■ Exercise
Every line of the listing that holds the word "products" should be returned.

■ Exercise data
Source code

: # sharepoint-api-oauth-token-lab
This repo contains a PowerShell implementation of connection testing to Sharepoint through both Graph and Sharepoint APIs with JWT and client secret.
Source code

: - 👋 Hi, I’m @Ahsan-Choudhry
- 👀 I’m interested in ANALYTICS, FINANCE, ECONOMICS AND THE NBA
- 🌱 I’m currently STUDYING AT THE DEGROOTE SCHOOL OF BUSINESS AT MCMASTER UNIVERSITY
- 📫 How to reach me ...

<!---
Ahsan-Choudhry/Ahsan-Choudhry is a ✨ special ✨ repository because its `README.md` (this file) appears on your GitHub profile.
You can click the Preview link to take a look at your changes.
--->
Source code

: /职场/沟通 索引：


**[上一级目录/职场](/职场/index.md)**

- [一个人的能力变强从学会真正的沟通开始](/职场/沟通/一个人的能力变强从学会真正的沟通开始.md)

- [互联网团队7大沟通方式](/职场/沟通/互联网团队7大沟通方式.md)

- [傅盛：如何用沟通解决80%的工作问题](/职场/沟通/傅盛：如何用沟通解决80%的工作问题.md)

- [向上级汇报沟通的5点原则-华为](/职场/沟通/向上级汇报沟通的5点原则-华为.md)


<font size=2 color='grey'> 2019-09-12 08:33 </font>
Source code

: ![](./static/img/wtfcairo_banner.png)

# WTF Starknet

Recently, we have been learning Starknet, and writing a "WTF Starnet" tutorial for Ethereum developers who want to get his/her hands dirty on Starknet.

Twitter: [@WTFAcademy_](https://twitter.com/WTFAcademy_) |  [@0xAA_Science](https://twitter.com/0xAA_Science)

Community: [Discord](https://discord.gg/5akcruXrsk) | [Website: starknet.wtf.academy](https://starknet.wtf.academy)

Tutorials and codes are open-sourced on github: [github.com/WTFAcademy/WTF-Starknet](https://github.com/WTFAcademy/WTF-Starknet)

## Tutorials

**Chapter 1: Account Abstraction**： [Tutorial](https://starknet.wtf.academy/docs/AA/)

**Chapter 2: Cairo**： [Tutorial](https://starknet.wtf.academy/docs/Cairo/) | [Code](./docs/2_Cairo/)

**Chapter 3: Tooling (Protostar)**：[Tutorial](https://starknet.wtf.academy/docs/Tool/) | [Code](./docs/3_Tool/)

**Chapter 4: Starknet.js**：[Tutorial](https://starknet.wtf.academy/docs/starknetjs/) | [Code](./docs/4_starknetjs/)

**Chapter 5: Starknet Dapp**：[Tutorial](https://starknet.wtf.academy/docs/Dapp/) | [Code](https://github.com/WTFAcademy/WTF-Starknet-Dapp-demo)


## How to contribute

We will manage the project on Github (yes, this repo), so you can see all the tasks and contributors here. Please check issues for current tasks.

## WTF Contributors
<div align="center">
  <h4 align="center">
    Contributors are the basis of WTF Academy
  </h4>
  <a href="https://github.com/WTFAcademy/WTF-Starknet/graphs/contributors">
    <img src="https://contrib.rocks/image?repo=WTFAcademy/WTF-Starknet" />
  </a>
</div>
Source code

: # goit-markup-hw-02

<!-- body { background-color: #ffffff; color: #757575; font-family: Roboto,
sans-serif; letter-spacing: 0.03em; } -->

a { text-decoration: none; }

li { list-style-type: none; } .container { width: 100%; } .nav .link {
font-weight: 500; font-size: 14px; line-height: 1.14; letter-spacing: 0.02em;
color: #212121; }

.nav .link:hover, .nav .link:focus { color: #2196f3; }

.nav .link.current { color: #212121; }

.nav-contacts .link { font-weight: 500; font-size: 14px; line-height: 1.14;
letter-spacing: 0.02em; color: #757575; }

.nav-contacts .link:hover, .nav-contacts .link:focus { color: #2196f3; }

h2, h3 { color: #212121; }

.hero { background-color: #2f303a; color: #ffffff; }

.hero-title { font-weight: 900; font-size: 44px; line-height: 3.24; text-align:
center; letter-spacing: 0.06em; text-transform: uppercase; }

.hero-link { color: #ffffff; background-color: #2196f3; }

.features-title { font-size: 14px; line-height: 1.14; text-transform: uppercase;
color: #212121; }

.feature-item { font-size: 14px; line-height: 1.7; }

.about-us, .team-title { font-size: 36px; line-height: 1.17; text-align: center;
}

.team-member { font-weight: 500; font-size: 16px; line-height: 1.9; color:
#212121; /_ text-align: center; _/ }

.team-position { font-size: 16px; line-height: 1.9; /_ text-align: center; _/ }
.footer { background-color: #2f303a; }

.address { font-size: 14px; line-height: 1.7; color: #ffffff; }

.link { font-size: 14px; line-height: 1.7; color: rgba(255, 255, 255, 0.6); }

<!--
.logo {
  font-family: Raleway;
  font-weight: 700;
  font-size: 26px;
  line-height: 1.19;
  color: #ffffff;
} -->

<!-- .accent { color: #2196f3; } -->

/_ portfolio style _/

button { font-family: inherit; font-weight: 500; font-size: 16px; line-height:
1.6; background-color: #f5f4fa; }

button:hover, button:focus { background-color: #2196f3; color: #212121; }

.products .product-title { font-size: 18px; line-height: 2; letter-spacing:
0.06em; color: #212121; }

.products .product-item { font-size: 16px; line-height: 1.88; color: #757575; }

■ Expected answer
.products .product-title { font-size: 18px; line-height: 2; letter-spacing:
.products .product-item { font-size: 16px; line-height: 1.88; color: #757575; }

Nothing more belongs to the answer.